Pictures paired with source code
################

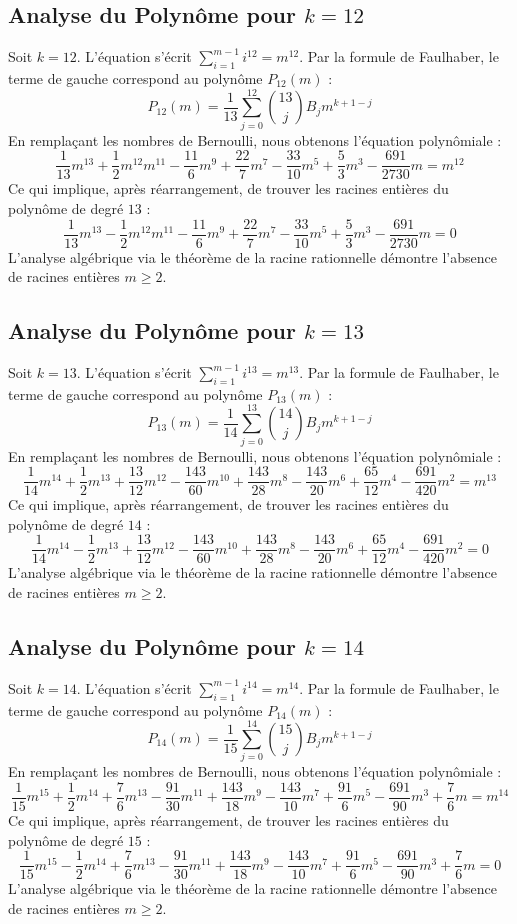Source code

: \documentclass[11pt,a4paper]{article}
\begin{document}
\subsection{Analyse du Polynôme pour $k = 12$}
Soit $k = 12$. L'équation s'écrit $\sum_{i=1}^{m-1} i^{12} = m^{12}$.
Par la formule de Faulhaber, le terme de gauche correspond au polynôme $P_{12}(m)$ :
$$ P_{12}(m) = \frac{1}{13} \sum_{j=0}^{12} \binom{13}{j} B_j m^{k+1-j} $$
En remplaçant les nombres de Bernoulli, nous obtenons l'équation polynômiale :
$$ \frac{1}{13} m^13+\frac{1}{2} m^12m^11-\frac{11}{6} m^9+\frac{22}{7} m^7-\frac{33}{10} m^5+\frac{5}{3} m^3-\frac{691}{2730} m = m^{12} $$
Ce qui implique, après réarrangement, de trouver les racines entières du polynôme de degré $13$ :
$$ \frac{1}{13} m^13-\frac{1}{2} m^12m^11-\frac{11}{6} m^9+\frac{22}{7} m^7-\frac{33}{10} m^5+\frac{5}{3} m^3-\frac{691}{2730} m = 0 $$
L'analyse algébrique via le théorème de la racine rationnelle démontre l'absence de racines entières $m \geq 2$.

\subsection{Analyse du Polynôme pour $k = 13$}
Soit $k = 13$. L'équation s'écrit $\sum_{i=1}^{m-1} i^{13} = m^{13}$.
Par la formule de Faulhaber, le terme de gauche correspond au polynôme $P_{13}(m)$ :
$$ P_{13}(m) = \frac{1}{14} \sum_{j=0}^{13} \binom{14}{j} B_j m^{k+1-j} $$
En remplaçant les nombres de Bernoulli, nous obtenons l'équation polynômiale :
$$ \frac{1}{14} m^14+\frac{1}{2} m^13+\frac{13}{12} m^12-\frac{143}{60} m^10+\frac{143}{28} m^8-\frac{143}{20} m^6+\frac{65}{12} m^4-\frac{691}{420} m^2 = m^{13} $$
Ce qui implique, après réarrangement, de trouver les racines entières du polynôme de degré $14$ :
$$ \frac{1}{14} m^14-\frac{1}{2} m^13+\frac{13}{12} m^12-\frac{143}{60} m^10+\frac{143}{28} m^8-\frac{143}{20} m^6+\frac{65}{12} m^4-\frac{691}{420} m^2 = 0 $$
L'analyse algébrique via le théorème de la racine rationnelle démontre l'absence de racines entières $m \geq 2$.

\subsection{Analyse du Polynôme pour $k = 14$}
Soit $k = 14$. L'équation s'écrit $\sum_{i=1}^{m-1} i^{14} = m^{14}$.
Par la formule de Faulhaber, le terme de gauche correspond au polynôme $P_{14}(m)$ :
$$ P_{14}(m) = \frac{1}{15} \sum_{j=0}^{14} \binom{15}{j} B_j m^{k+1-j} $$
En remplaçant les nombres de Bernoulli, nous obtenons l'équation polynômiale :
$$ \frac{1}{15} m^15+\frac{1}{2} m^14+\frac{7}{6} m^13-\frac{91}{30} m^11+\frac{143}{18} m^9-\frac{143}{10} m^7+\frac{91}{6} m^5-\frac{691}{90} m^3+\frac{7}{6} m = m^{14} $$
Ce qui implique, après réarrangement, de trouver les racines entières du polynôme de degré $15$ :
$$ \frac{1}{15} m^15-\frac{1}{2} m^14+\frac{7}{6} m^13-\frac{91}{30} m^11+\frac{143}{18} m^9-\frac{143}{10} m^7+\frac{91}{6} m^5-\frac{691}{90} m^3+\frac{7}{6} m = 0 $$
L'analyse algébrique via le théorème de la racine rationnelle démontre l'absence de racines entières $m \geq 2$.
\end{document}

################

[Requirement]
If any image appears in the entries, omit it and return the rest verbatim.

[Solution to this task]
Source code

: \documentclass[11pt,a4paper]{article}
\begin{document}
\subsection{Analyse du Polynôme pour $k = 12$}
Soit $k = 12$. L'équation s'écrit $\sum_{i=1}^{m-1} i^{12} = m^{12}$.
Par la formule de Faulhaber, le terme de gauche correspond au polynôme $P_{12}(m)$ :
$$ P_{12}(m) = \frac{1}{13} \sum_{j=0}^{12} \binom{13}{j} B_j m^{k+1-j} $$
En remplaçant les nombres de Bernoulli, nous obtenons l'équation polynômiale :
$$ \frac{1}{13} m^13+\frac{1}{2} m^12m^11-\frac{11}{6} m^9+\frac{22}{7} m^7-\frac{33}{10} m^5+\frac{5}{3} m^3-\frac{691}{2730} m = m^{12} $$
Ce qui implique, après réarrangement, de trouver les racines entières du polynôme de degré $13$ :
$$ \frac{1}{13} m^13-\frac{1}{2} m^12m^11-\frac{11}{6} m^9+\frac{22}{7} m^7-\frac{33}{10} m^5+\frac{5}{3} m^3-\frac{691}{2730} m = 0 $$
L'analyse algébrique via le théorème de la racine rationnelle démontre l'absence de racines entières $m \geq 2$.

\subsection{Analyse du Polynôme pour $k = 13$}
Soit $k = 13$. L'équation s'écrit $\sum_{i=1}^{m-1} i^{13} = m^{13}$.
Par la formule de Faulhaber, le terme de gauche correspond au polynôme $P_{13}(m)$ :
$$ P_{13}(m) = \frac{1}{14} \sum_{j=0}^{13} \binom{14}{j} B_j m^{k+1-j} $$
En remplaçant les nombres de Bernoulli, nous obtenons l'équation polynômiale :
$$ \frac{1}{14} m^14+\frac{1}{2} m^13+\frac{13}{12} m^12-\frac{143}{60} m^10+\frac{143}{28} m^8-\frac{143}{20} m^6+\frac{65}{12} m^4-\frac{691}{420} m^2 = m^{13} $$
Ce qui implique, après réarrangement, de trouver les racines entières du polynôme de degré $14$ :
$$ \frac{1}{14} m^14-\frac{1}{2} m^13+\frac{13}{12} m^12-\frac{143}{60} m^10+\frac{143}{28} m^8-\frac{143}{20} m^6+\frac{65}{12} m^4-\frac{691}{420} m^2 = 0 $$
L'analyse algébrique via le théorème de la racine rationnelle démontre l'absence de racines entières $m \geq 2$.

\subsection{Analyse du Polynôme pour $k = 14$}
Soit $k = 14$. L'équation s'écrit $\sum_{i=1}^{m-1} i^{14} = m^{14}$.
Par la formule de Faulhaber, le terme de gauche correspond au polynôme $P_{14}(m)$ :
$$ P_{14}(m) = \frac{1}{15} \sum_{j=0}^{14} \binom{15}{j} B_j m^{k+1-j} $$
En remplaçant les nombres de Bernoulli, nous obtenons l'équation polynômiale :
$$ \frac{1}{15} m^15+\frac{1}{2} m^14+\frac{7}{6} m^13-\frac{91}{30} m^11+\frac{143}{18} m^9-\frac{143}{10} m^7+\frac{91}{6} m^5-\frac{691}{90} m^3+\frac{7}{6} m = m^{14} $$
Ce qui implique, après réarrangement, de trouver les racines entières du polynôme de degré $15$ :
$$ \frac{1}{15} m^15-\frac{1}{2} m^14+\frac{7}{6} m^13-\frac{91}{30} m^11+\frac{143}{18} m^9-\frac{143}{10} m^7+\frac{91}{6} m^5-\frac{691}{90} m^3+\frac{7}{6} m = 0 $$
L'analyse algébrique via le théorème de la racine rationnelle démontre l'absence de racines entières $m \geq 2$.
\end{document}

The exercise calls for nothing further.